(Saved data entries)
%%
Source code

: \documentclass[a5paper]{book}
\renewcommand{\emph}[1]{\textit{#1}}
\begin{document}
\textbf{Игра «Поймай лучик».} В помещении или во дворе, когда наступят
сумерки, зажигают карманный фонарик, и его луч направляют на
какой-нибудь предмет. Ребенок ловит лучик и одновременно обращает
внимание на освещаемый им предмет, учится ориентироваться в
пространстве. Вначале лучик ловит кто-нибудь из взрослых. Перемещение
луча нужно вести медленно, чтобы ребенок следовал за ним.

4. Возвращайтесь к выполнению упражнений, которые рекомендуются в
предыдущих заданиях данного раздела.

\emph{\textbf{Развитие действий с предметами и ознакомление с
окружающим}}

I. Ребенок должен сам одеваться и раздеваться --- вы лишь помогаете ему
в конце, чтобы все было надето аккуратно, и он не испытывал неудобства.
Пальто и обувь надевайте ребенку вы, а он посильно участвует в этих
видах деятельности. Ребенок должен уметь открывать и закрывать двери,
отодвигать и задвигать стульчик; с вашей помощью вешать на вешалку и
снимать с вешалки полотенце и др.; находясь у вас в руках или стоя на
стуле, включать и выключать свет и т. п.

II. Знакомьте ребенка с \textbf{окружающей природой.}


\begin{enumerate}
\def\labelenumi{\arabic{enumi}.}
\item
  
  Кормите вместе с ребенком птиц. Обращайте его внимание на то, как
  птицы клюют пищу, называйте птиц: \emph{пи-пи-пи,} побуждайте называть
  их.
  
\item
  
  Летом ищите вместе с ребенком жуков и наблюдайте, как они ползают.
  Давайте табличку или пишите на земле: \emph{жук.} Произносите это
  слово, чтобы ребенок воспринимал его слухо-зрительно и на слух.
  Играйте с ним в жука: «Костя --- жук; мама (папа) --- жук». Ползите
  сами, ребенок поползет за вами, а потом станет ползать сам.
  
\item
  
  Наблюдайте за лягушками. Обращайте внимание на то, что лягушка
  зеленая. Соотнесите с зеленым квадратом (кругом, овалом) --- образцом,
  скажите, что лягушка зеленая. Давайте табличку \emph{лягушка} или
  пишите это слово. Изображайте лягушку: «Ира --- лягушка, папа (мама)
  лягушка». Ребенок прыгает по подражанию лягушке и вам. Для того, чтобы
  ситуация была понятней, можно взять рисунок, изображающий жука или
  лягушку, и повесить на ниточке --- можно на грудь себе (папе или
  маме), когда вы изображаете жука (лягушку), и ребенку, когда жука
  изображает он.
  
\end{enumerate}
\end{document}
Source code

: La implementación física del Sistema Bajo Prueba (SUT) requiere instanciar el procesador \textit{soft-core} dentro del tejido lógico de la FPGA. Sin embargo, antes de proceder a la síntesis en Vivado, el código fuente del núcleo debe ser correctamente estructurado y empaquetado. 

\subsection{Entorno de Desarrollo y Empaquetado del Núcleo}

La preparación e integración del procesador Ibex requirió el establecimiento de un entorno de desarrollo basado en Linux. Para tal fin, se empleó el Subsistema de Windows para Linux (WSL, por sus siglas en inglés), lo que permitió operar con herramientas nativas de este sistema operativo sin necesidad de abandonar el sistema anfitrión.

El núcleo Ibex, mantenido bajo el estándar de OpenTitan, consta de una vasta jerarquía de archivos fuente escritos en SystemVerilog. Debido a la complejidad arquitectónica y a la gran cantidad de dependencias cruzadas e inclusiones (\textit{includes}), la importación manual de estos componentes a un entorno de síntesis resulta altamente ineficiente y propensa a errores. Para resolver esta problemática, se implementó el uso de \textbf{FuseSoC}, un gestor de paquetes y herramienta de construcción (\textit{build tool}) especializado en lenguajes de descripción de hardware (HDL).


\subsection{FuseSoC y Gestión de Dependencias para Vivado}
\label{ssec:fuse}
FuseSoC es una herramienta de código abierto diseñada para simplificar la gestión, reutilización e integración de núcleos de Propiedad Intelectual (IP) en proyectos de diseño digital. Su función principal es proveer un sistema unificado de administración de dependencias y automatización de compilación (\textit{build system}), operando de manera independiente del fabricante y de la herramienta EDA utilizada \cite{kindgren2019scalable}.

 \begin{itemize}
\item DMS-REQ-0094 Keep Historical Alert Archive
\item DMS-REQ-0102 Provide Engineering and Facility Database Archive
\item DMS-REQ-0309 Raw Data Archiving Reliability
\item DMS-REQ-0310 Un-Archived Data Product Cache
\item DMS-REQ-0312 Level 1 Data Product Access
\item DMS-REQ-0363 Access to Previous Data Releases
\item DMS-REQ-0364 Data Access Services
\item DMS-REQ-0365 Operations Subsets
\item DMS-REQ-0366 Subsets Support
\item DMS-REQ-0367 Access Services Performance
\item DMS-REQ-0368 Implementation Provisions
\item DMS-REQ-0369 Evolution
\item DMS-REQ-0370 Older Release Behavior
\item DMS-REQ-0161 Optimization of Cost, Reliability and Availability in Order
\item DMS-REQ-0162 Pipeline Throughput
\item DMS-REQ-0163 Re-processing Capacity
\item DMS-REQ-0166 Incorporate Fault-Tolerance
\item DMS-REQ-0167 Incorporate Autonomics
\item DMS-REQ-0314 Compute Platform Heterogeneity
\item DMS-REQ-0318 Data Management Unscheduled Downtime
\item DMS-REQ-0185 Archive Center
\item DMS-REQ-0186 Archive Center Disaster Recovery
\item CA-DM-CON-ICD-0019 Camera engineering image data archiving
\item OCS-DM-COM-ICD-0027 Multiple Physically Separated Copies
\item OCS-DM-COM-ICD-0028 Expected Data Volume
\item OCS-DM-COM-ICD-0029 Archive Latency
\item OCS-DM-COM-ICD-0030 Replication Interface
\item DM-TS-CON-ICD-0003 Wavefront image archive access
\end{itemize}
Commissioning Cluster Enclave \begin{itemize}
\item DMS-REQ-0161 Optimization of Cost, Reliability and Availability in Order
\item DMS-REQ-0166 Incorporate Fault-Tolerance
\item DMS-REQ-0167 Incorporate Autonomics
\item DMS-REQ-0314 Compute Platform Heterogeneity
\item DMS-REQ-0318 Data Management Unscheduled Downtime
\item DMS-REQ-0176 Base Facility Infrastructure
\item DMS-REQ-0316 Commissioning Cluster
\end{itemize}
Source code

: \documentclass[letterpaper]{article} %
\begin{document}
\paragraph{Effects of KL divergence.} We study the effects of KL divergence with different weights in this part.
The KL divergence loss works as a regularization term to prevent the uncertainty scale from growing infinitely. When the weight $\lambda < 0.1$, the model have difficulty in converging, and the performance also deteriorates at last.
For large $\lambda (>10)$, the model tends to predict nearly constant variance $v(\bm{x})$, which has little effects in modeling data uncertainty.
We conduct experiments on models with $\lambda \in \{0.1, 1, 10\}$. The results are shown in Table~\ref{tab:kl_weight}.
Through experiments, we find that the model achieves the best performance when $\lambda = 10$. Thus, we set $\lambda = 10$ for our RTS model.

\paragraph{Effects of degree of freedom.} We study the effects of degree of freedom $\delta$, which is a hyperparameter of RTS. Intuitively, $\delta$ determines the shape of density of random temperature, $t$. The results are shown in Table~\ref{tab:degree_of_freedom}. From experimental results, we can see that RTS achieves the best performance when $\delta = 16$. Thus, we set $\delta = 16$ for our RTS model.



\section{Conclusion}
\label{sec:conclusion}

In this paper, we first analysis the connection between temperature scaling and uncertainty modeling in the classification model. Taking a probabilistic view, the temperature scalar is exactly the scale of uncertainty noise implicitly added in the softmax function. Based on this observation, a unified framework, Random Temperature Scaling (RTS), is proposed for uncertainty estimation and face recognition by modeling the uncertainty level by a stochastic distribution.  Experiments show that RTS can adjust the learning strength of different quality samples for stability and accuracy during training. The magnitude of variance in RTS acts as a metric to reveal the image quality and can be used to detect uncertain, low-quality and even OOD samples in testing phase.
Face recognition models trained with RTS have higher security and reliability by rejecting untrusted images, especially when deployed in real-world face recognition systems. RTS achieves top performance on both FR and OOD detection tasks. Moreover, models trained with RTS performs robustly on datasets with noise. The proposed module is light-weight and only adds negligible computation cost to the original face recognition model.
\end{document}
%%
EXERCISE INSTRUCTIONS ▸ Return a copy of each line in the entries that contains "paragraph".

RESPONSE TO THIS EXERCISE ▸
\paragraph{Effects of KL divergence.} We study the effects of KL divergence with different weights in this part.
\paragraph{Effects of degree of freedom.} We study the effects of degree of freedom $\delta$, which is a hyperparameter of RTS. Intuitively, $\delta$ determines the shape of density of random temperature, $t$. The results are shown in Table~\ref{tab:degree_of_freedom}. From experimental results, we can see that RTS achieves the best performance when $\delta = 16$. Thus, we set $\delta = 16$ for our RTS model.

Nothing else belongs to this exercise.